### Task description
From the records below, print exactly the lines starting at the one containing "- Formulario de contacto" and ending at the one containing "- **Manejo de rutas", ends included, and nothing else.

Segment Start: Task input

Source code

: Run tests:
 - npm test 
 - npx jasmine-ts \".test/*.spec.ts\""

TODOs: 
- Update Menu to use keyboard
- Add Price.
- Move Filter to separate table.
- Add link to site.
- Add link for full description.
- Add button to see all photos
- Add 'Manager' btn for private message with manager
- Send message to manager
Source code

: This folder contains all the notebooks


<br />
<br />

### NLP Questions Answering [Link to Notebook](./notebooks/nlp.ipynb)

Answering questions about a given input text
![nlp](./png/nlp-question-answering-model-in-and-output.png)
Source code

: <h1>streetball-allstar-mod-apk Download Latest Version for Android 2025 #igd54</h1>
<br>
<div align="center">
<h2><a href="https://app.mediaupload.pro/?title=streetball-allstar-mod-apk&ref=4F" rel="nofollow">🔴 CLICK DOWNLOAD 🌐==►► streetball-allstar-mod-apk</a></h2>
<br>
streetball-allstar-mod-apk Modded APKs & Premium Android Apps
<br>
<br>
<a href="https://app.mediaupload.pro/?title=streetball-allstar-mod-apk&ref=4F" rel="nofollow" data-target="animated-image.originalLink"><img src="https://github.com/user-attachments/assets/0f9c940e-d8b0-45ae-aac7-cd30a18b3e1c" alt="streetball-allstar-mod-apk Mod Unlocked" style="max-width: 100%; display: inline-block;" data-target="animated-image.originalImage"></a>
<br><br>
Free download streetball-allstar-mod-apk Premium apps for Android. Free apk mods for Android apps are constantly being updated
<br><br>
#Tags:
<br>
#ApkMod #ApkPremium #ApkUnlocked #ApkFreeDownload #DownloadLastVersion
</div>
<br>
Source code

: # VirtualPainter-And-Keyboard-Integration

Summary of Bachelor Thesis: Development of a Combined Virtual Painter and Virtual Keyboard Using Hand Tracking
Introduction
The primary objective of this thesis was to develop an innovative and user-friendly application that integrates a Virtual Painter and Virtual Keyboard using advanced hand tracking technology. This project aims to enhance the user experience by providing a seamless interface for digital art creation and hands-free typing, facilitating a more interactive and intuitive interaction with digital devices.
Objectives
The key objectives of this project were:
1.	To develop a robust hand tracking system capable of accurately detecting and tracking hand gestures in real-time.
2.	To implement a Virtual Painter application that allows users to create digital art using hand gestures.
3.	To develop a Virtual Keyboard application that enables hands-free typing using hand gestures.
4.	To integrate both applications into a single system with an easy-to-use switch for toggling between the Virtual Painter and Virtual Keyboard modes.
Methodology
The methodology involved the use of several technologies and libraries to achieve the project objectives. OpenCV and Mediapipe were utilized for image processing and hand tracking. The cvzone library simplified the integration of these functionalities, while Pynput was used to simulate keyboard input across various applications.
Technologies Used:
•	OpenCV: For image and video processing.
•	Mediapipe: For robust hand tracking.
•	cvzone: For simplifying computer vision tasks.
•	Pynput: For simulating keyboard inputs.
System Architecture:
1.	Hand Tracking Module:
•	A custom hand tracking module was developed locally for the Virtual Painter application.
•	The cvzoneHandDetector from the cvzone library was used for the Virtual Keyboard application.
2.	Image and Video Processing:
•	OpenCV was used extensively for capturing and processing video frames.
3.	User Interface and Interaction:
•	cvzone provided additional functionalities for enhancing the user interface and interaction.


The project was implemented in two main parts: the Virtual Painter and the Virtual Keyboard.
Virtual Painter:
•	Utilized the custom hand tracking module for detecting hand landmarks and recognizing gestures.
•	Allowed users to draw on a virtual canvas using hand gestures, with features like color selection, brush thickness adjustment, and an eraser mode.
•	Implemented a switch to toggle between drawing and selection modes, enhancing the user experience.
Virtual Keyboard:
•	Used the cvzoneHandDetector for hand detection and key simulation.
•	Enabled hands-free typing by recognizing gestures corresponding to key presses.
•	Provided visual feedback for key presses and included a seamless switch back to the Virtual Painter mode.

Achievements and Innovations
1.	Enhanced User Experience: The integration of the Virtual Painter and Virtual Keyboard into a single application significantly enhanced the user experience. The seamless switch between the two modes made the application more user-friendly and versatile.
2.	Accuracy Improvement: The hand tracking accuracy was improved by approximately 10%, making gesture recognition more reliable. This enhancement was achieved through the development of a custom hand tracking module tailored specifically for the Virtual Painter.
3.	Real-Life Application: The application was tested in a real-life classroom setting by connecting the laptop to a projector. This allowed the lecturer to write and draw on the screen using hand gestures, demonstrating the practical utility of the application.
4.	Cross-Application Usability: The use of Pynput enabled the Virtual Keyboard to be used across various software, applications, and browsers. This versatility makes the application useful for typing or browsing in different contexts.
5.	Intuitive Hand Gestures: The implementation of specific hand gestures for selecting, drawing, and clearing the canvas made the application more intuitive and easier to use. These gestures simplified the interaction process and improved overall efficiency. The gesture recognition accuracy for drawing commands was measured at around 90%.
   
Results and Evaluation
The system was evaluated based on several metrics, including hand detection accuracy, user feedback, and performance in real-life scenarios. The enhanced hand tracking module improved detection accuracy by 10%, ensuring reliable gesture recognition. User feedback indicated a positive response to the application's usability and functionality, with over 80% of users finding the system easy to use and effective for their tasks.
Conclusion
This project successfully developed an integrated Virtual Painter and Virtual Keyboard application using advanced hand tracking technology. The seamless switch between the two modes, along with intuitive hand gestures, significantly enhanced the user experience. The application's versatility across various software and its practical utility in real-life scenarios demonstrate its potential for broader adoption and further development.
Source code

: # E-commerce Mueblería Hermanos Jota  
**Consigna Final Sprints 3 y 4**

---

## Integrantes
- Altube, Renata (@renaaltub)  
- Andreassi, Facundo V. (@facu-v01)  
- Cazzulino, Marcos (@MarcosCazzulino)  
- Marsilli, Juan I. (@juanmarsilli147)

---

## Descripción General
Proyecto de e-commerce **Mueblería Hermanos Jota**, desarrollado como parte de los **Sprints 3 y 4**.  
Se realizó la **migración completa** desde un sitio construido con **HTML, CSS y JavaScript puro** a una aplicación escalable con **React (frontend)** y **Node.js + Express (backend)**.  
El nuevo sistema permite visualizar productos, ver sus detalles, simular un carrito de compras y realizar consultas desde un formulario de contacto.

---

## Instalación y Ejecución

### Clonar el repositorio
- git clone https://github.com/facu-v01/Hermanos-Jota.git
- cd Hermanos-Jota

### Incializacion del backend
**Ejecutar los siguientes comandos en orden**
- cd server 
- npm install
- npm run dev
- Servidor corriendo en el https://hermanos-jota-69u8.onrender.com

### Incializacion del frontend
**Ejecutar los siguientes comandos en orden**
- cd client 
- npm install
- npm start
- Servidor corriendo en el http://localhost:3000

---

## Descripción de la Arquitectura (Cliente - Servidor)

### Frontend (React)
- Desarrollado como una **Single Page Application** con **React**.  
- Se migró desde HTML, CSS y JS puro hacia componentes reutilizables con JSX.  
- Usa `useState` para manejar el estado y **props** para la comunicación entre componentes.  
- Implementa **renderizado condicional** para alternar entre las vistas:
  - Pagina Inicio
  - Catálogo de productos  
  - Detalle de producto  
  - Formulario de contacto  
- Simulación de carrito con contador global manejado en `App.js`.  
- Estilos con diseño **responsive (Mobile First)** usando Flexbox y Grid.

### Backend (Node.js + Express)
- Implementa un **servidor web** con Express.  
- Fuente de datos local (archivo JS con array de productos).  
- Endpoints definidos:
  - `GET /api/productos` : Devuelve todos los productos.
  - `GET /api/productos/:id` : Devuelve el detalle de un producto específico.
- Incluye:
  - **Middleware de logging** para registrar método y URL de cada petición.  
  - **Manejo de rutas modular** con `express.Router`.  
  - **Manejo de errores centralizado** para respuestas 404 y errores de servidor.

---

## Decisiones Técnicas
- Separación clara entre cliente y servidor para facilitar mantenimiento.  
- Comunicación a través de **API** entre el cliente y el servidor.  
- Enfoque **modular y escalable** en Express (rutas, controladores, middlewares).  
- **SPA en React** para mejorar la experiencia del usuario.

Segment End: Task input

### Solution
  - Formulario de contacto  
- Simulación de carrito con contador global manejado en `App.js`.  
- Estilos con diseño **responsive (Mobile First)** usando Flexbox y Grid.

### Backend (Node.js + Express)
- Implementa un **servidor web** con Express.  
- Fuente de datos local (archivo JS con array de productos).  
- Endpoints definidos:
  - `GET /api/productos` : Devuelve todos los productos.
  - `GET /api/productos/:id` : Devuelve el detalle de un producto específico.
- Incluye:
  - **Middleware de logging** para registrar método y URL de cada petición.  
  - **Manejo de rutas modular** con `express.Router`.  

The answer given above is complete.